A recent iPolitics article reported that, between February and December of 2020, the unemployment rate for Canadians aged 15 to 24 dropped 10.5 per cent—the highest decrease of any demographic group in Canada since the pandemic began. According to the article, 63,000 Canadians, 27,000 of which were youth, lost their jobs in December. That same month, several Canadian politicians took off for luxury vacations outside the country.

In March 2020, the Canadian government froze student loan repayments because of the pandemic. In October, the freeze was lifted because the pandemic ended. Just kidding: the Public Health Agency of Canada is projecting that new cases of COVID-19 will start reaching between 13,000 and 30,000 per day.

It’s the same rhetoric we’ve experienced throughout the entire pandemic: we’re back in lockdown, but there’s no CERB; there’s an emergency stay-at-home order, but you can still go skating; local businesses are dying, but corporations can still operate. 

The unemployment rate for Canadian youth isn’t going to return to where it was pre-pandemic until the circumstances of the pandemic have disappeared—a reality not possible until well after widespread vaccination.

According to Canada’s vaccination rollout plan, many Canadians could be vaccinated by this fall. In the hierarchy of vaccinations, however, it’s unclear where students fall.

Students who aren’t health care workers will likely fall into Phase 3 of Canada’s immunization calendar, which, in Ontario, could see vaccines widely available this August to anyone who wants to receive them. In other provinces, however, vaccinations could take longer, and there have already been delays in securing doses.
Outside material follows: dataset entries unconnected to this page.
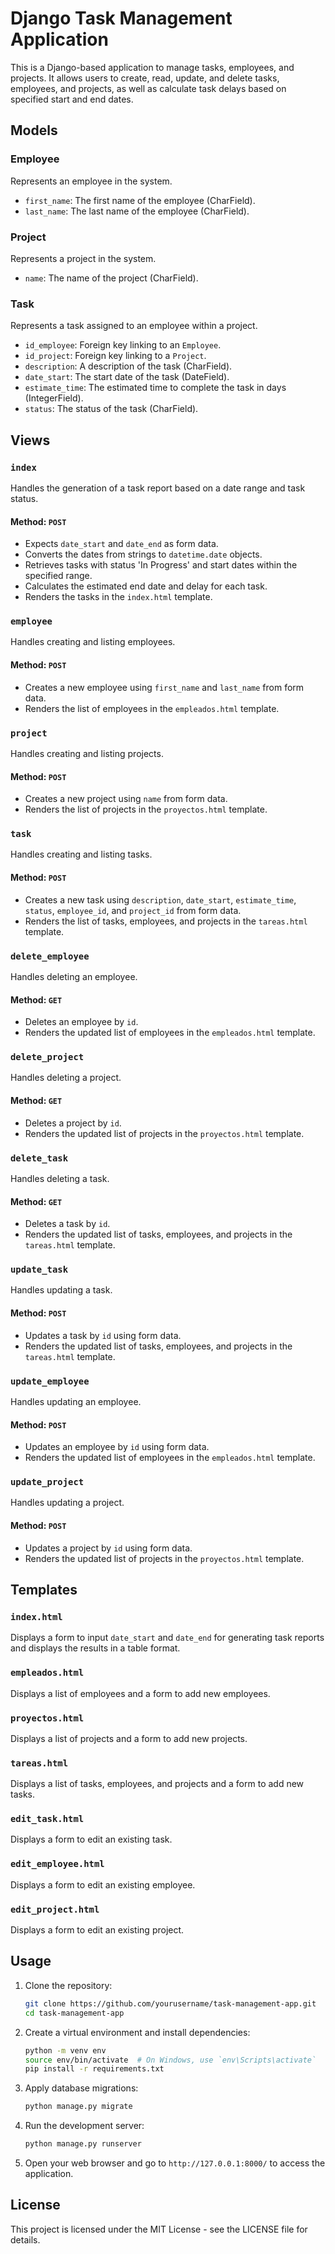 # Django Task Management Application

This is a Django-based application to manage tasks, employees, and projects. It allows users to create, read, update, and delete tasks, employees, and projects, as well as calculate task delays based on specified start and end dates.

## Models

### Employee
Represents an employee in the system.
- `first_name`: The first name of the employee (CharField).
- `last_name`: The last name of the employee (CharField).

### Project
Represents a project in the system.
- `name`: The name of the project (CharField).

### Task
Represents a task assigned to an employee within a project.
- `id_employee`: Foreign key linking to an `Employee`.
- `id_project`: Foreign key linking to a `Project`.
- `description`: A description of the task (CharField).
- `date_start`: The start date of the task (DateField).
- `estimate_time`: The estimated time to complete the task in days (IntegerField).
- `status`: The status of the task (CharField).

## Views

### `index`
Handles the generation of a task report based on a date range and task status.

#### Method: `POST`
- Expects `date_start` and `date_end` as form data.
- Converts the dates from strings to `datetime.date` objects.
- Retrieves tasks with status 'In Progress' and start dates within the specified range.
- Calculates the estimated end date and delay for each task.
- Renders the tasks in the `index.html` template.

### `employee`
Handles creating and listing employees.

#### Method: `POST`
- Creates a new employee using `first_name` and `last_name` from form data.
- Renders the list of employees in the `empleados.html` template.

### `project`
Handles creating and listing projects.

#### Method: `POST`
- Creates a new project using `name` from form data.
- Renders the list of projects in the `proyectos.html` template.

### `task`
Handles creating and listing tasks.

#### Method: `POST`
- Creates a new task using `description`, `date_start`, `estimate_time`, `status`, `employee_id`, and `project_id` from form data.
- Renders the list of tasks, employees, and projects in the `tareas.html` template.

### `delete_employee`
Handles deleting an employee.

#### Method: `GET`
- Deletes an employee by `id`.
- Renders the updated list of employees in the `empleados.html` template.

### `delete_project`
Handles deleting a project.

#### Method: `GET`
- Deletes a project by `id`.
- Renders the updated list of projects in the `proyectos.html` template.

### `delete_task`
Handles deleting a task.

#### Method: `GET`
- Deletes a task by `id`.
- Renders the updated list of tasks, employees, and projects in the `tareas.html` template.

### `update_task`
Handles updating a task.

#### Method: `POST`
- Updates a task by `id` using form data.
- Renders the updated list of tasks, employees, and projects in the `tareas.html` template.

### `update_employee`
Handles updating an employee.

#### Method: `POST`
- Updates an employee by `id` using form data.
- Renders the updated list of employees in the `empleados.html` template.

### `update_project`
Handles updating a project.

#### Method: `POST`
- Updates a project by `id` using form data.
- Renders the updated list of projects in the `proyectos.html` template.

## Templates

### `index.html`
Displays a form to input `date_start` and `date_end` for generating task reports and displays the results in a table format.

### `empleados.html`
Displays a list of employees and a form to add new employees.

### `proyectos.html`
Displays a list of projects and a form to add new projects.

### `tareas.html`
Displays a list of tasks, employees, and projects and a form to add new tasks.

### `edit_task.html`
Displays a form to edit an existing task.

### `edit_employee.html`
Displays a form to edit an existing employee.

### `edit_project.html`
Displays a form to edit an existing project.

## Usage

1. Clone the repository:
    ```sh
    git clone https://github.com/yourusername/task-management-app.git
    cd task-management-app
    ```

2. Create a virtual environment and install dependencies:
    ```sh
    python -m venv env
    source env/bin/activate  # On Windows, use `env\Scripts\activate`
    pip install -r requirements.txt
    ```

3. Apply database migrations:
    ```sh
    python manage.py migrate
    ```

4. Run the development server:
    ```sh
    python manage.py runserver
    ```

5. Open your web browser and go to `http://127.0.0.1:8000/` to access the application.

## License
This project is licensed under the MIT License - see the LICENSE file for details.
Don’t Forget Students is a group which formed during the pandemic to advocate for student financial support from the Canadian government. On Nov. 20, the group began collecting signatures for a petition to, among other requests, reinstate the moratorium on student loan repayments until this May and extend the Canada Emergency Student Benefit (CESB), which ended last September.

When it comes to Canada’s economy, it’s clear students have been disproportionately affected by the pandemic. By accepting the recommendations of the petition, the federal government would prove it cares.

According to Statistics Canada, more than one in three post-secondary students had a work placement cancelled or delayed last April. Now, we’re facing another summer of COVID-19, and, at least for me, anxiety about employment opportunities is growing. Pausing student loan repayments and interest build-up until at least September could ease that anxiety.

Raechel is a fifth-year English student and The Journal’s Editor in Chief.